▸ DIRECTIONS FOR THIS TASK
Below are lines of data, and only some are wanted. Please repeat exactly those from the line that has "在 IsCloneable 中，大家看到的才是进行克隆的各种正确行动：先覆盖" through the line that has "类 NoMore 试图按照".

▸ EXTRACTED DATA
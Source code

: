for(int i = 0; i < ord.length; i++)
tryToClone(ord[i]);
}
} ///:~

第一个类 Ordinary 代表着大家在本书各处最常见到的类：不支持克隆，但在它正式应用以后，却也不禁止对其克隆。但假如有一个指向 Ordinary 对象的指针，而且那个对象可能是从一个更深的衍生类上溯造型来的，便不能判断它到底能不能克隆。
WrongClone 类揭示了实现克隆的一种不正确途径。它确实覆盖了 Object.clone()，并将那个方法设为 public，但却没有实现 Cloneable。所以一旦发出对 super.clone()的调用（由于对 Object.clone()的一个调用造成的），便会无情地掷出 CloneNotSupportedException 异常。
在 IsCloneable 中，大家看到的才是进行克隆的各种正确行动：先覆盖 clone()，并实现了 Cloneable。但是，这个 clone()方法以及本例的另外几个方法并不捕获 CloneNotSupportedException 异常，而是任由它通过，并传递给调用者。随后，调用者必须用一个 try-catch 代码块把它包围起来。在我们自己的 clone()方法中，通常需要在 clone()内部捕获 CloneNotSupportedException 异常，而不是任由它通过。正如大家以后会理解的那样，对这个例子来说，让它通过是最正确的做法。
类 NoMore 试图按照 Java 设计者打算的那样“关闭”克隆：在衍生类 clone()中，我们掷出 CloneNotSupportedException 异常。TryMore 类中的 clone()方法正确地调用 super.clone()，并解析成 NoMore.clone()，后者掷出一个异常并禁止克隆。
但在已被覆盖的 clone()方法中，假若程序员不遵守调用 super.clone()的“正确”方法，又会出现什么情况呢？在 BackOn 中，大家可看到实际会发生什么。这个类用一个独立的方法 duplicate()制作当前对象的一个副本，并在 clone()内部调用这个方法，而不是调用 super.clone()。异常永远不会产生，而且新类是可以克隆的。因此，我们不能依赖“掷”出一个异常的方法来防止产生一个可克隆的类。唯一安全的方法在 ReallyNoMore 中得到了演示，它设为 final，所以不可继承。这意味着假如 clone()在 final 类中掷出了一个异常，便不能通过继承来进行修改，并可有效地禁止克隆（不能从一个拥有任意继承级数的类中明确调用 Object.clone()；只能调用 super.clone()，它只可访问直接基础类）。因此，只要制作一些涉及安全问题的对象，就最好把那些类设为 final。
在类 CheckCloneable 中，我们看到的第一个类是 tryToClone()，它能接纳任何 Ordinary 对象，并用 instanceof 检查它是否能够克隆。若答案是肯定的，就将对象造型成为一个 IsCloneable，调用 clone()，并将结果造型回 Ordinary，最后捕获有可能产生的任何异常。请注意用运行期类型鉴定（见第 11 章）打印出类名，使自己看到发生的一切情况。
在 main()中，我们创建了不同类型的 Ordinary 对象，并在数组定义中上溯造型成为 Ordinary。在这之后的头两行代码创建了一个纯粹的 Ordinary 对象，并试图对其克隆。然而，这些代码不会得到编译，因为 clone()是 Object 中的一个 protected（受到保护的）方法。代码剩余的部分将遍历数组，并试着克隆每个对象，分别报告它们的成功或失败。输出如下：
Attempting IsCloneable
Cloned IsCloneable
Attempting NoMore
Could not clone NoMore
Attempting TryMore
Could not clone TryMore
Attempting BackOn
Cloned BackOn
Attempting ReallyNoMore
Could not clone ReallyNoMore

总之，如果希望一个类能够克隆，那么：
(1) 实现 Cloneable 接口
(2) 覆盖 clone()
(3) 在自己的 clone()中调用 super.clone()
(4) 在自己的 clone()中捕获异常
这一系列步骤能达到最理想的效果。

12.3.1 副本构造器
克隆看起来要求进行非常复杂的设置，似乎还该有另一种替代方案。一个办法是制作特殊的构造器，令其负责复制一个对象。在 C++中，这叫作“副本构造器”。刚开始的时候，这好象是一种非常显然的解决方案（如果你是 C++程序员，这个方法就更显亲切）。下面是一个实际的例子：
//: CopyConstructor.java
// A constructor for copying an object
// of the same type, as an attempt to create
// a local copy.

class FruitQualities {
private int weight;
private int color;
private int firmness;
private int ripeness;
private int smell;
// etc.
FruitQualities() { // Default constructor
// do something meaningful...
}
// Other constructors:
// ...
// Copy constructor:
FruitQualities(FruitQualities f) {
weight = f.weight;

▸ ANSWER TO THE EXERCISE
在 IsCloneable 中，大家看到的才是进行克隆的各种正确行动：先覆盖 clone()，并实现了 Cloneable。但是，这个 clone()方法以及本例的另外几个方法并不捕获 CloneNotSupportedException 异常，而是任由它通过，并传递给调用者。随后，调用者必须用一个 try-catch 代码块把它包围起来。在我们自己的 clone()方法中，通常需要在 clone()内部捕获 CloneNotSupportedException 异常，而不是任由它通过。正如大家以后会理解的那样，对这个例子来说，让它通过是最正确的做法。
类 NoMore 试图按照 Java 设计者打算的那样“关闭”克隆：在衍生类 clone()中，我们掷出 CloneNotSupportedException 异常。TryMore 类中的 clone()方法正确地调用 super.clone()，并解析成 NoMore.clone()，后者掷出一个异常并禁止克隆。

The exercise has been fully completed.